Troop 75 Scoutmaster Shorty Silver, who was friends with Williams, actually testified as a character witness in the 1982 case. Silver, reached by phone Friday, said Williams was a "good kid."

"He never showed any interest in the young boys," Silver said.

Silver said he did not know the name of the boy in the 1982 case when he vouched for Williams. Williams told him the boy was a member of his church youth group, Silver said. However, the boy accusing Williams was a member of Troop 75, according to Boy Scout files.

"If I had known this I would have gotten rid of him," Silver said. "I wouldn't have gone to court to be a witness for him. It's horrible."
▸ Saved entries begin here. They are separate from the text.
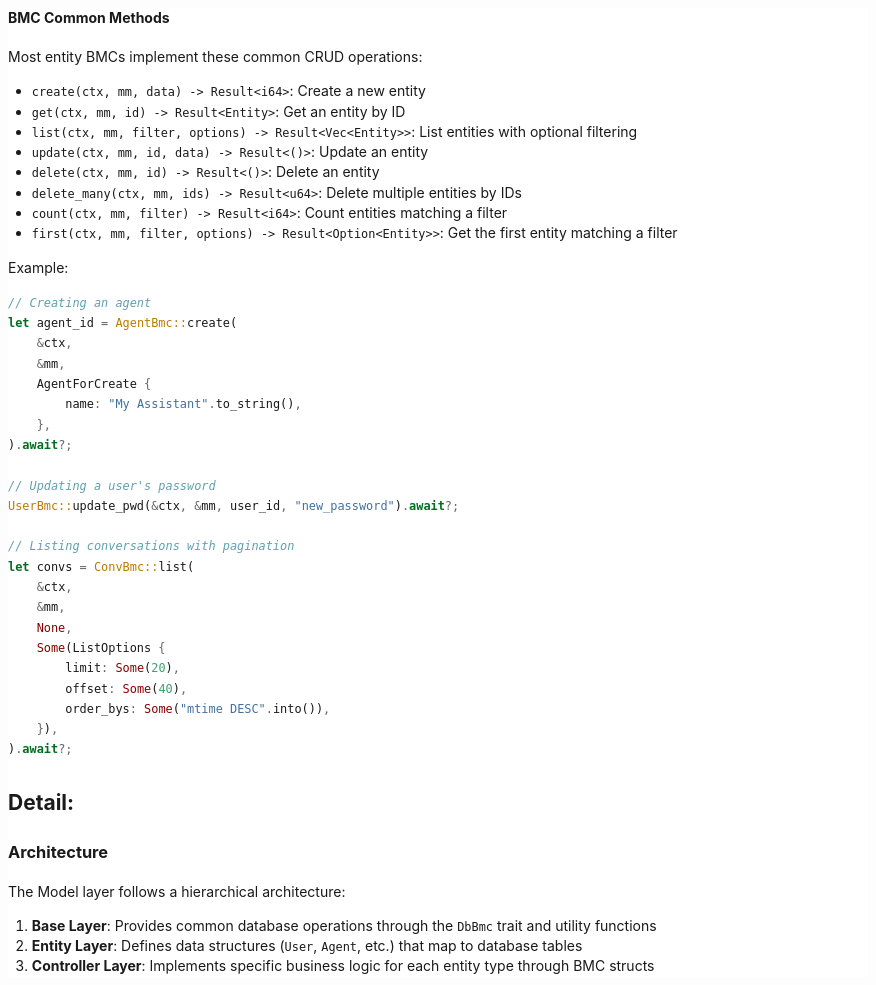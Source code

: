 #### BMC Common Methods

Most entity BMCs implement these common CRUD operations:

- `create(ctx, mm, data) -> Result<i64>`: Create a new entity
- `get(ctx, mm, id) -> Result<Entity>`: Get an entity by ID
- `list(ctx, mm, filter, options) -> Result<Vec<Entity>>`: List entities with optional filtering
- `update(ctx, mm, id, data) -> Result<()>`: Update an entity
- `delete(ctx, mm, id) -> Result<()>`: Delete an entity
- `delete_many(ctx, mm, ids) -> Result<u64>`: Delete multiple entities by IDs
- `count(ctx, mm, filter) -> Result<i64>`: Count entities matching a filter
- `first(ctx, mm, filter, options) -> Result<Option<Entity>>`: Get the first entity matching a filter

Example:
```rust
// Creating an agent
let agent_id = AgentBmc::create(
    &ctx,
    &mm,
    AgentForCreate {
        name: "My Assistant".to_string(),
    },
).await?;

// Updating a user's password
UserBmc::update_pwd(&ctx, &mm, user_id, "new_password").await?;

// Listing conversations with pagination
let convs = ConvBmc::list(
    &ctx,
    &mm,
    None,
    Some(ListOptions {
        limit: Some(20),
        offset: Some(40),
        order_bys: Some("mtime DESC".into()),
    }),
).await?;
```

## Detail:

### Architecture

The Model layer follows a hierarchical architecture:

1. **Base Layer**: Provides common database operations through the `DbBmc` trait and utility functions
2. **Entity Layer**: Defines data structures (`User`, `Agent`, etc.) that map to database tables
3. **Controller Layer**: Implements specific business logic for each entity type through BMC structs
Thomas Powell, the Scout executive of the Sonoma-Mendocino Area Council — which later became the Redwood Empire Council — began looking into the 1982 case when a concerned mother contacted him in June 1985. He called the county mental health department, the former Scout executive, and others who had direct contact with Williams.

But none of the people Powell interviewed raised concerns about Williams.

Powell was extremely thorough in his investigation of Williams, said Clint Wilson, a Sonoma County businessman and longtime Boy Scouts supporter who served as the council president at the time.

Wilson said he and other council leaders told the police about every alleged case that was reported to them.

"We never tried to play the role of a prosecutor," Wilson said. "Tom, especially, was a very good law-abiding guy. He would call the police."

In early December 1985, Powell received a phone call notifying him that Williams had been arrested on suspicion of molesting a 13-year-old boy at a Ukiah school. With that, Powell began the formal procedure to eliminate the Eagle Scout from the organization.

In March 1986, Williams pleaded guilty to a misdemeanor count of soliciting a lewd act, according to court records.